Read the blog posts:
- Cloudflare Observability
- Securing Cloudflare Using Cloudflare
- Using Cloudflare One to Secure IoT Devices
- Application security: Cloudflare’s view
- Domain Scoped Roles - Early Access
- Commitment to Customer Security
Tune in daily for more Security Week at Cloudflare!
SecurityWeek
English
Security Week
Transcript (Beta)
Hello and welcome to Cloudflare TV. My name's David Tuber, I go by Tubes.
And today we're going to be talking about the network performance update just in time for Security Week.
With me here is my good friend, Alex Kuck.
Alex, wanna introduce yourself?
Yeah, good to meet everyone.
I'm a solutions engineer here at Cloudflare and I work with Tubes on performance stuff.
So take it away, Tubes.
Yeah.
So the key thing, so basically the key focus of the performance team is exactly what you would expect.

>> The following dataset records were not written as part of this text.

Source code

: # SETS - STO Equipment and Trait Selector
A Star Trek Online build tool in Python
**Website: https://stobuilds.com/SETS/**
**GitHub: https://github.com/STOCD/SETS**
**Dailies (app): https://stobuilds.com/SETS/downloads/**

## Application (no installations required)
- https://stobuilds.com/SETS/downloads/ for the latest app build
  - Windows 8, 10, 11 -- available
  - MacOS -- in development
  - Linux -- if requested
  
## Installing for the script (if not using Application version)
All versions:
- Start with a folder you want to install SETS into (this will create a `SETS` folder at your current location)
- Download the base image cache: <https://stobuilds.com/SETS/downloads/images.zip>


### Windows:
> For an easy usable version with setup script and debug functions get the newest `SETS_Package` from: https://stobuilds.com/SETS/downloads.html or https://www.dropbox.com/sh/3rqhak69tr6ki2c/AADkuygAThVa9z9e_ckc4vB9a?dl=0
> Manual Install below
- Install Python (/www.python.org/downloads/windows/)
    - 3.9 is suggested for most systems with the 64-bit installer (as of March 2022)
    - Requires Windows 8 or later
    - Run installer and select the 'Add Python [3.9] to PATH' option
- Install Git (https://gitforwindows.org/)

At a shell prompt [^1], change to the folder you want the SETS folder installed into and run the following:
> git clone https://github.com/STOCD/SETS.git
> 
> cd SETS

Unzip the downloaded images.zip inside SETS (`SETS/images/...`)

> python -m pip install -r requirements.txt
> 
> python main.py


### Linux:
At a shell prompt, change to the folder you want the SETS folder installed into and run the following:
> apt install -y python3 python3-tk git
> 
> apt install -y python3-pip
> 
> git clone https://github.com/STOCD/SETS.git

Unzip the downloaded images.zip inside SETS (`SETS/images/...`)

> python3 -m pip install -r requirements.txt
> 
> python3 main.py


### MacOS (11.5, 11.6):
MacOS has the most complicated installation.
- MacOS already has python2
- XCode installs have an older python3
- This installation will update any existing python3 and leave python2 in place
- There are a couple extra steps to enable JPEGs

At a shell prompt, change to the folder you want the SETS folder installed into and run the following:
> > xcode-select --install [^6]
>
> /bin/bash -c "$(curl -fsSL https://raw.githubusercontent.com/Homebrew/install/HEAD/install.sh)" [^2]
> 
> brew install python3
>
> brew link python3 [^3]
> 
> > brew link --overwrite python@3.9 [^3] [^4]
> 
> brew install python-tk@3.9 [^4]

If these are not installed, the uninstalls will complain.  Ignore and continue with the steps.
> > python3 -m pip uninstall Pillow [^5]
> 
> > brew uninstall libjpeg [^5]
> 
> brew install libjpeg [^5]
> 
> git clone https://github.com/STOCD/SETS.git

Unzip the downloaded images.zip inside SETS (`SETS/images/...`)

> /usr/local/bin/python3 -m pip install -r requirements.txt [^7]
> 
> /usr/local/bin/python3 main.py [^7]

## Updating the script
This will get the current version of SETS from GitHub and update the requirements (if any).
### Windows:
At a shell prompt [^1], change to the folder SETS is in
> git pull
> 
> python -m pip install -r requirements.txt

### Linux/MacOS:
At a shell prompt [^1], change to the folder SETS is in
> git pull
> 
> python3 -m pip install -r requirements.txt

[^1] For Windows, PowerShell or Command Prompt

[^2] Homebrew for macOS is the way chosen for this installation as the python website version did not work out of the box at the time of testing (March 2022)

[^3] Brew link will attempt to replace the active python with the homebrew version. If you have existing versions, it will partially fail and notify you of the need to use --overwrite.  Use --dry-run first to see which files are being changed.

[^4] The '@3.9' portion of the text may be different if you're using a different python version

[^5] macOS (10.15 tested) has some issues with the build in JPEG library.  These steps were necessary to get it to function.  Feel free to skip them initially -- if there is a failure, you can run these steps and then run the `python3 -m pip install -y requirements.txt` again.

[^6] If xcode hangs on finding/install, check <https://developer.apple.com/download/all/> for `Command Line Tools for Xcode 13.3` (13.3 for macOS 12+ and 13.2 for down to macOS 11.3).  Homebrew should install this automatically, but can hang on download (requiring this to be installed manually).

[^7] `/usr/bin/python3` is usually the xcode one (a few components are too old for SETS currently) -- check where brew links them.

Our job is to be fast, being as fast as possible, and that means finding places where we're slow and fixing them.
And that happens both on machines and in code, and it also happens on the network.
And the network is really where we're going to be spending a lot of focus on this blog and talking about the places on the network where we optimized ourselves to be faster than everyone else.
So Tubes, tell me a little bit about this blog post, the thesis of this blog post, and then we'll go into a little bit about how we took these measurements themselves.
So, what is the purpose of this blog post and why do we put it out?
That's a good question.
So part of the Cloudflare mission is to build better Internet, help build better Internet, and a better Internet is a faster Internet, believe it or not.
A lot of data around how performance impacts application performance and application usage even.
So Google found something super interesting that if you induce even a second delay on search results, it decreases search results by 0.2%, which doesn't really sound like that much, but for Google, 0.2% it's huge.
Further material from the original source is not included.